El paciente comenzará a notar algunas dificultades para llevar a cabo sus actividades cotidianas, y querrá permanecer acostado o desplazándose en “cuatro patas”, dependiendo del lugar en donde se encuentre la lesión. Es indispensable acudir a un médico, con el fin de hacer terapia, antes de que la lesión continúe empeorando; o simplemente en el caso más avanzado, recurrir a una operación.

Principales síntomas de la hernia discal

Una hernia discal puede tener muchos síntomas, ya que se encuentra en el sitio principal de nuestro cuerpo: la columna vertebral. Podrías empezar a sentir dolor en el cuello, en los brazos, dolores de hombros y un ligero entumecimiento u hormigueo de los brazos y piernas. La hernia discal también viene acompañada de un fuerte dolor localizado en la columna vertebral.

La diferencia principal entre una hernia discal y un dolor de espalda, producido por una lesión pasajera, es que el dolor persiste y se vuelve insoportable a medida que pasan los días. De igual forma, el dolor se propaga hacia otros lugares, como brazos, cuello, manos y piernas. Lo que no pasa con un dolor de espalda convencional.
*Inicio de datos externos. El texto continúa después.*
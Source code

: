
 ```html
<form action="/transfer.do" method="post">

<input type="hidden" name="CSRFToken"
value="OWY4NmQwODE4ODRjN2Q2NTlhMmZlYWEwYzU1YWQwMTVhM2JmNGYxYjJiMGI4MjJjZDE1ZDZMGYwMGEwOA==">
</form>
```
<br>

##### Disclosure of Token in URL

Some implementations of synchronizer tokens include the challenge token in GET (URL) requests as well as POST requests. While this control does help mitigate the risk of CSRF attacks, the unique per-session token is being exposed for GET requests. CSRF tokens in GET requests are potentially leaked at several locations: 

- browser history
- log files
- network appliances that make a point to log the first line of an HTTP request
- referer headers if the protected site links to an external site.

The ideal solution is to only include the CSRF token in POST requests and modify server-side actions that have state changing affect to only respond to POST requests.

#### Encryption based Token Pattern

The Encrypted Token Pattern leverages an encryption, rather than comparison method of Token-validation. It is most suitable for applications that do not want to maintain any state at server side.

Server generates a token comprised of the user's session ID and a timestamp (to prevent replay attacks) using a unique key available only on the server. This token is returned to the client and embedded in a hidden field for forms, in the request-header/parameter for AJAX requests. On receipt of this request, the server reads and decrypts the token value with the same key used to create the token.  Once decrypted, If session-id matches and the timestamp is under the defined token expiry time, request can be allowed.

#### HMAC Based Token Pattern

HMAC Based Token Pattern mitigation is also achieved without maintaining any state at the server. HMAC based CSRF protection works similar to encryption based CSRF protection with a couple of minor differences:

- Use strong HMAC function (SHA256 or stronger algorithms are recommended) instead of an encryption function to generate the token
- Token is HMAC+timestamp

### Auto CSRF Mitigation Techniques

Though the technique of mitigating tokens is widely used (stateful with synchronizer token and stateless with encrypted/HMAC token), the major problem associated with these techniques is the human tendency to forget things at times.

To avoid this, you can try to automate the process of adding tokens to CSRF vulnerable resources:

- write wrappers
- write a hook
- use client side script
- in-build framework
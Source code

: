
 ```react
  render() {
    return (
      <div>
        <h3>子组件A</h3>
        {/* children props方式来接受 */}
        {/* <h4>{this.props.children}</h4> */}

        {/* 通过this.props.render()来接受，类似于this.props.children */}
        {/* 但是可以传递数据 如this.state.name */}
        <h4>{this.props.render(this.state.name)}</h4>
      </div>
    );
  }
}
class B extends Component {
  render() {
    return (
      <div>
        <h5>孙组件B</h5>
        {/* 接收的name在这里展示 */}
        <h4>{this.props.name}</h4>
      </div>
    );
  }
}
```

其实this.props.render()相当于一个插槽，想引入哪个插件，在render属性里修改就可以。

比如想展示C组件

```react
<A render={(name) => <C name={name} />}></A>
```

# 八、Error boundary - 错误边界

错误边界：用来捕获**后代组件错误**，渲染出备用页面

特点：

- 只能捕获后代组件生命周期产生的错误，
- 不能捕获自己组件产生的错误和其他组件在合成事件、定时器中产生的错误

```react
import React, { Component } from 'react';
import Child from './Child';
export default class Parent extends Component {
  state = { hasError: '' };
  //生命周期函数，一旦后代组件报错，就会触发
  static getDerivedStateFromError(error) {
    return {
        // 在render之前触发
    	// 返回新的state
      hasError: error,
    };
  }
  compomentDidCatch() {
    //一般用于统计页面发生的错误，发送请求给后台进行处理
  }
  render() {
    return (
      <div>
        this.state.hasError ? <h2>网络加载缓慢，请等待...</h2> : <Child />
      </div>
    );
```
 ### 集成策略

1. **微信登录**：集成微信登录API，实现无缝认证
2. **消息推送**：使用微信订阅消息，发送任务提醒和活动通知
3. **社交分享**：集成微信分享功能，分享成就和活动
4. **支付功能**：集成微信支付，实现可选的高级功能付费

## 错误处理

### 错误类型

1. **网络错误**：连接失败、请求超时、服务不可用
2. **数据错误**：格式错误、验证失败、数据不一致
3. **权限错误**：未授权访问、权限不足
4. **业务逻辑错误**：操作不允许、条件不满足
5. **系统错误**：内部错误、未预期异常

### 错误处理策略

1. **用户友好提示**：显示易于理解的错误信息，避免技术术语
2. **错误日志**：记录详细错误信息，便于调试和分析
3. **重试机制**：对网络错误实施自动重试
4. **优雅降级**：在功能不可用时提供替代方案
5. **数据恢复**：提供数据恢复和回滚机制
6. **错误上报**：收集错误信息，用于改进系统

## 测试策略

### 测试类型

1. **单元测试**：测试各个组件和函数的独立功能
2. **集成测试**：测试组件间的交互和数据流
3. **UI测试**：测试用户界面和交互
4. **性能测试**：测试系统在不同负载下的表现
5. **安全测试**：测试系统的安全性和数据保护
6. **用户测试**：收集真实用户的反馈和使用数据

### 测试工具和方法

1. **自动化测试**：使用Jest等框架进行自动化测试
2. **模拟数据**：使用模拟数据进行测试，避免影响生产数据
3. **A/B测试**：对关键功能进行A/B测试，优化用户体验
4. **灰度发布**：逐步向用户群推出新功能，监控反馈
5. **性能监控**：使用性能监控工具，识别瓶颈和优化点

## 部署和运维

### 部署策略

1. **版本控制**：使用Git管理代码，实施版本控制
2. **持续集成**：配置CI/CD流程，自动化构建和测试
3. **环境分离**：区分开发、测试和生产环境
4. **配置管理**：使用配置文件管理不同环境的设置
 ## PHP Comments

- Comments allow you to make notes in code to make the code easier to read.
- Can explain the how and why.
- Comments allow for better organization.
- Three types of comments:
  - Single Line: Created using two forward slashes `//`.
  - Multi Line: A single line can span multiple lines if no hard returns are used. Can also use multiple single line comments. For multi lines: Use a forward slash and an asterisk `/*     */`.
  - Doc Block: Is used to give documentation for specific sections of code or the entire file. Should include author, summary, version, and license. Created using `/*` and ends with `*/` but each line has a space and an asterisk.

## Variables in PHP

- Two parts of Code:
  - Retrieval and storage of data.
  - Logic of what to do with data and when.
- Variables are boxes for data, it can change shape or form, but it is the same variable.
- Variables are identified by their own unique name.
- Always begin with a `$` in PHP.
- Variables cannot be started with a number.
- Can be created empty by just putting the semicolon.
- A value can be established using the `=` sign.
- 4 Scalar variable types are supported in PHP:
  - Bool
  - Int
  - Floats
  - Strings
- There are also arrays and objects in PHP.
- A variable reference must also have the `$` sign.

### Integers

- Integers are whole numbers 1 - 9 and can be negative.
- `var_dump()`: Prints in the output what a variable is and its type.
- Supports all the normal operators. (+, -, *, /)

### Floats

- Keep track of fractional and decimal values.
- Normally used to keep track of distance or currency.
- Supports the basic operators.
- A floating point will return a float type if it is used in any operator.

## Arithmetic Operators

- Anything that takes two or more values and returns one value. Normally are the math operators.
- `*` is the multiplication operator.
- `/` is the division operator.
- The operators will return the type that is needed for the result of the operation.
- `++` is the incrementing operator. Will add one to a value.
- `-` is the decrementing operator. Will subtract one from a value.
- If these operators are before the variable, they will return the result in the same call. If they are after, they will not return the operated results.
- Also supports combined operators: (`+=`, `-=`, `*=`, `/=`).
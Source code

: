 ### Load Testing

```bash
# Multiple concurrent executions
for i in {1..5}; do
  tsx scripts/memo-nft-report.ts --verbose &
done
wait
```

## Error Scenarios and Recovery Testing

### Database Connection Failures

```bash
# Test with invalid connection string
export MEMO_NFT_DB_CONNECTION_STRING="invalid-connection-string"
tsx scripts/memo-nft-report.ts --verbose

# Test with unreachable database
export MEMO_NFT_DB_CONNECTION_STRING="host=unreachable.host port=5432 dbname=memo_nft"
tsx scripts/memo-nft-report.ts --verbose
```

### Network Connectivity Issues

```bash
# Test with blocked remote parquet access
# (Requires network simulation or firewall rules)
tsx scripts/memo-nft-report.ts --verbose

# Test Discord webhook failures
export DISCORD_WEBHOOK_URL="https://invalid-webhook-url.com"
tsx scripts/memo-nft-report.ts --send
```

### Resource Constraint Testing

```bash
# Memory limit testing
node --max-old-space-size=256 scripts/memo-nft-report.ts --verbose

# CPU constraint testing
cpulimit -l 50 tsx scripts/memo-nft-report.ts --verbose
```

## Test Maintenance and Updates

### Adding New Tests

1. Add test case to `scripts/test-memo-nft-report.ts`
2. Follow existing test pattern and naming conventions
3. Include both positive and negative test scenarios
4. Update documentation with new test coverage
Cómo puedo prevenir una hernia discal

Por lo general, la hernia discal ocurre en pacientes alrededor de los 50 años, pues es la edad en la que los discos comienzan a deteriorarse. Una de las principales precauciones que debes tener es no levantar peso excesivo durante tu juventud. De igual forma, las mujeres deben consumir calcio llegada la menopausia, para que el desgaste de los discos de la columna sea menor.

Si tuviste problemas en la columna a medida que te fuiste desarrollando, o tienes una alta estatura, es recomendable hacer chequeos anuales para saber cómo están tus discos, ya que este es un alto factor de riesgo. Evita consumir demasiados carbonatados, ya que deterioran los huesos con mayor velocidad.